King Charles is not the first British royal to swear by 'quackery'
by Jamie Mcbride · Mail OnlineKing Charles has often been lampooned for his interest in homeopathic medicine.
And there was fresh criticism recently when it was reported that a 71-year-old part-time GP from Devon has been appointed as head of royal medical household.
Dr Michael Dixon, OBE, has been asked by the King to manage the team serving members of his family. Dr Dixon will also be present at family births and deaths should any occur in the course of his tenure.
Dr Dixon has attracted scrutiny because, aside from his conventional qualifications, he has developed a particular interest in complementary and alternative approaches.
These include homeopathy, which is based on the idea that hugely diluted quantities of a substance can help the body overcome sickness or malfunction.
To many in the medical establishment, this is mere 'quackery' - and they can point to the fact that homeopathic remedies are banned from the NHS after an official conclusion that their effect is no better than a placebo.

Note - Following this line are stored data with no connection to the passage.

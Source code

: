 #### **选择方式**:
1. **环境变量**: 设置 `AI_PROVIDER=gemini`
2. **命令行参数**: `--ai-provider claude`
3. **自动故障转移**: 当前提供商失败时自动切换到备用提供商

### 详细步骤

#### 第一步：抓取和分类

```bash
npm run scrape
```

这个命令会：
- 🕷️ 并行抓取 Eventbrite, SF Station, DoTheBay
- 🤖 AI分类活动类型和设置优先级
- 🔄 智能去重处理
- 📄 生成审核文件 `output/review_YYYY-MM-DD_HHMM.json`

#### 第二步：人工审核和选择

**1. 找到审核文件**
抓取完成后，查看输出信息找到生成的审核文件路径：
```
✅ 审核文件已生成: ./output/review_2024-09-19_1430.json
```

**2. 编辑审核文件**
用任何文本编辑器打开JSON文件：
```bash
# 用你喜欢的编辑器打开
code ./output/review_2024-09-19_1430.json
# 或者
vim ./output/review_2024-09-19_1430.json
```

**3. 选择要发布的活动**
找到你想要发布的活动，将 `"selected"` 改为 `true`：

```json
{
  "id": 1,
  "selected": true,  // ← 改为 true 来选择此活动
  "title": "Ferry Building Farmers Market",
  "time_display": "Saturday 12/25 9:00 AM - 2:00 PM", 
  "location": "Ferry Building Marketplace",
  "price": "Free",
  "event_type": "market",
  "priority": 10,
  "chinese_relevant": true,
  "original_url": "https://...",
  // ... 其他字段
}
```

Not that the King agrees, or appears to care; his support for complementary medicine is well known.
In 1993, as Prince of Wales, he founded the Foundation for Integrated Health to explore the combination of 'safe, proven complementary therapies' with modern medicine
His Health and Wellbeing Centre at Dumfries House in Ayreshire provides a range of alternative ttreatments including reflexology, acupuncture and hypnotherapy.
The results from courses for couples struggling with infertility have been - at least as reported - genuinely impressive.
Nonetheless the King's backing for homeopathy has remained contentious, drawing him into dispute with parts of the medical establishment.
Long-term antagonist Professor Edzard Ernst has described Charles as – in this regard – a ‘snake oil salesman’.
Something that, needless to say, the King disputes. And in this he has had backing from other members of the Royal Family.
Charles is not, as it happens, the royal to show an interest in alternative approaches in general or homeopathy in particular.
According to The Daily Mail’s Richard Kay, the King's late mother, Queen Elizabeth, saw the benefits.
Writing in 2020, he explained how the Queen took a small leather case with her whenever she went abroad.
‘Divided into up to 60 compartments and replenished by aides before each journey, it contained a bewildering supply of homeopathic remedies.
‘There was arsenicum album for food poisoning, cocculus for travel sickness, nux vomica for indigestion and arnica, for jet-lag and bruising.’
That leather case, he suggests, symbolised royal patronage for alternative medicines.
‘And despite the shrill claims that such treatments are quackery, who could say they have not served her well,’ he wrote at the time.
Although rarely so outspoken on the matter as Charles, it seems his relatives have often sided with him.
‘The Queen’s father, George VI, relied on it as much as he did on conventional medicine, and named one of his racehorses Hypericum after a remedy.
‘So too did the Queen Mother, and she lived to 101.
‘Even Prince Philip, generally more sceptical on such matters, for years wore a copper bracelet to ward off arthritis.’
Royal interest goes back further still, in fact - right back to the early nineteenth century, when homeopathy was founded by a German, Samuel Hahneman.
By 1835, the wife of King William IV, Queen Adelaide, was using it to address a ‘malady’.
Prince Albert’s father was said to be have been interested in Hahnemann’s principles and the theory prospered during the reign of his daughter-in-law, Queen Victoria.
A centruy later, in 1980, Victoria's great-great-granddaughter, Queen Elizabeth, gave royal warrants to a homeopathic pharmacy in London, Ainsworths for services to her, to the Queen Mother and to Prince Charles.
According to the Sunday Times, Dr Dixon has held his post in the royal household for around a year.
The newspaper reports that, in the course of his career, the physician has written papers suggesting that Christian healers might be able to help chronically ill patients, despite this being an 'unfashionable' assertion.
In another paper he cited potential benefits of homeopathy, and referred to an experiment suggesting that Indian herbal remedies which had been 'ultra-diluted' with alcohol might be able to cure cancer.
A spokesperson for Buckingham Palace said that Dr Dixon receives an honorarium to cover travel and expenses and is not funded by the tax payer.
‘There is nothing secret about his appointment; it is not necessarily the case that such appointments are announced publicly,' said a spokesman.
‘Dr Dixon is a practising GP; a Fellow of the Royal College of GPs; a Fellow of the Royal College of Physicians; former Chair of NHS Alliance; former Co-Chair of the National Social Prescribing Network; former NHS England National Clinical Champion for Social Prescribing and the Chair of the College of Medicine. He also has an OBE for Services to Primary Care.
‘Dr Dixon is not a homeopathic doctor. His position is that complementary therapies can sit alongside conventional treatments, provided they are safe, appropriate and evidence-based.’